日記など 2002年から

福祉の話題が多いです。東京都の西部・多摩地区が行動範囲です。

[食]豚を飼う

台所に下りると、留学生のタインくんが肉を煮ていた。

2バーナーのガスコンロの空いてる方でニンニクを炒める。しばらく黙って料理していると、タインくんが「日本のトリニクはこういうのがいっぱい出ますね」と言ってアクを取りはじめた。

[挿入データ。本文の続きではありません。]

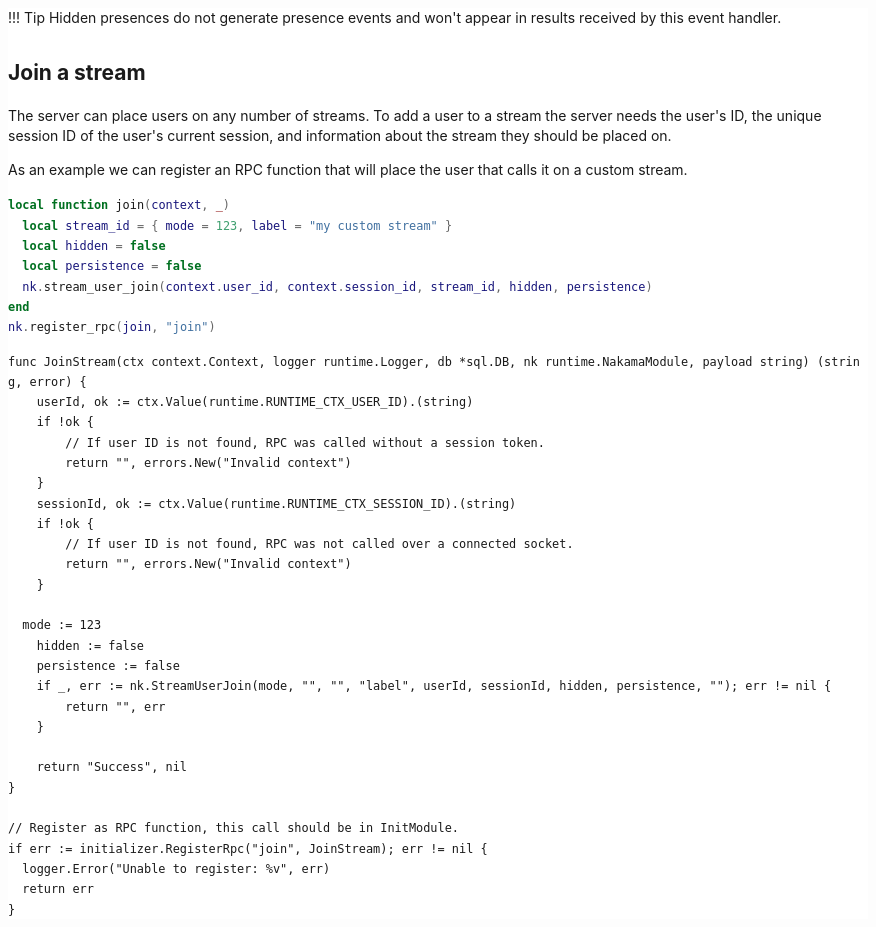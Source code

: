 !!! Tip
    Hidden presences do not generate presence events and won't appear in results received by this event handler.

## Join a stream

The server can place users on any number of streams. To add a user to a stream the server needs the user's ID, the unique session ID of the user's current session, and information about the stream they should be placed on.

As an example we can register an RPC function that will place the user that calls it on a custom stream.

```lua fct_label="Lua"
local function join(context, _)
  local stream_id = { mode = 123, label = "my custom stream" }
  local hidden = false
  local persistence = false
  nk.stream_user_join(context.user_id, context.session_id, stream_id, hidden, persistence)
end
nk.register_rpc(join, "join")
```

```golang fct_label="Go"
func JoinStream(ctx context.Context, logger runtime.Logger, db *sql.DB, nk runtime.NakamaModule, payload string) (string, error) {
	userId, ok := ctx.Value(runtime.RUNTIME_CTX_USER_ID).(string)
	if !ok {
		// If user ID is not found, RPC was called without a session token.
		return "", errors.New("Invalid context")
	}
	sessionId, ok := ctx.Value(runtime.RUNTIME_CTX_SESSION_ID).(string)
	if !ok {
		// If user ID is not found, RPC was not called over a connected socket.
		return "", errors.New("Invalid context")
	}

  mode := 123
	hidden := false
	persistence := false
	if _, err := nk.StreamUserJoin(mode, "", "", "label", userId, sessionId, hidden, persistence, ""); err != nil {
		return "", err
	}

	return "Success", nil
}

// Register as RPC function, this call should be in InitModule.
if err := initializer.RegisterRpc("join", JoinStream); err != nil {
  logger.Error("Unable to register: %v", err)
  return err
}
```
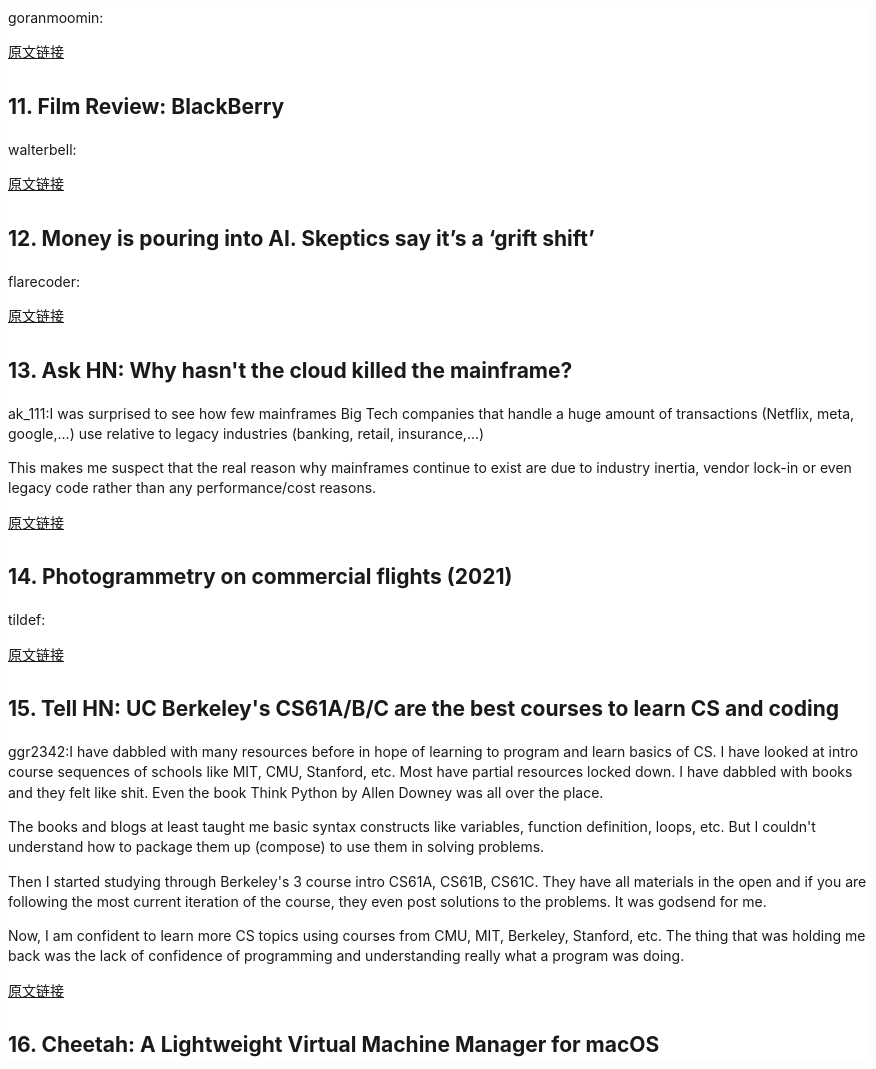 goranmoomin:

[原文链接](https://www.jntrnr.com/case-for-nushell/)

## 11. Film Review: BlackBerry

walterbell:

[原文链接](https://anarchonomicon.substack.com/p/review-blackberry)

## 12. Money is pouring into AI. Skeptics say it’s a ‘grift shift’

flarecoder:

[原文链接](https://www.institutionalinvestor.com/article/2c4fad0w6irk838pca3gg/portfolio/money-is-pouring-into-ai-skeptics-say-its-a-grift-shift)

## 13. Ask HN: Why hasn't the cloud killed the mainframe?

ak_111:I was surprised to see how few mainframes Big Tech companies that handle a huge amount of transactions (Netflix, meta, google,...) use relative to legacy industries (banking, retail, insurance,...)<p>This makes me suspect that the real reason why mainframes continue to exist are due to industry inertia, vendor lock-in or even legacy code rather than any performance&#x2F;cost reasons.

[原文链接]()

## 14. Photogrammetry on commercial flights (2021)

tildef:

[原文链接](https://leifgehrmann.com/2021/09/05/photogrammetry-on-a-plane/)

## 15. Tell HN: UC Berkeley's CS61A/B/C are the best courses to learn CS and coding

ggr2342:I have dabbled with many resources before in hope of learning to program and learn basics of CS. I have looked at intro course sequences of schools like MIT, CMU, Stanford, etc. Most have partial resources locked down. I have dabbled with books and they felt like shit. Even the book Think Python by Allen Downey was all over the place.<p>The books and blogs at least taught me basic syntax constructs like variables, function definition, loops, etc. But I couldn&#x27;t understand how to package them up (compose) to use them in solving problems.<p>Then I started studying through Berkeley&#x27;s 3 course intro CS61A, CS61B, CS61C. They have all materials in the open and if you are following the most current iteration of the course, they even post solutions to the problems. It was godsend for me.<p>Now, I am confident to learn more CS topics using courses from CMU, MIT, Berkeley, Stanford, etc. The thing that was holding me back was the lack of confidence of programming and understanding really what a program was doing.

[原文链接]()

## 16. Cheetah: A Lightweight Virtual Machine Manager for macOS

日本の農作物(とくに野菜)は宣伝されるほど質がよくないという話を聞いたことがある。島国の地形のせいか土が良くないんだと。せめて肉類は擁護したい思いで「ベトナムの肉はアクが出ないの?」と聞き返した。その答えは、他のヒトにはつまらなくても、ぼくの潜在意識にある願望をくすぐってくれる。面白かった。見た目悪い自作メニューも味が良くなった気がする。

彼の国の肉屋にならぶブタや鶏は、その日の朝に「おとした」ものだけなので新鮮で味が良いらしい。「水で煮ただけでおいしいスープになる。甘い味がする。麺を入れるとサイコーです」豚も甘いスープになる。日本語はじゅうぶん上手なんだけど、とくに食べ物のおいしさを「(素材の味で)甘い」と表現すると、日本人がみなグッと来るのを知ってるんだろうか。アクも出ない透きとおったスープに天然塩を少しかけて、ちぢれたような細い麺が入る。うまそうだ。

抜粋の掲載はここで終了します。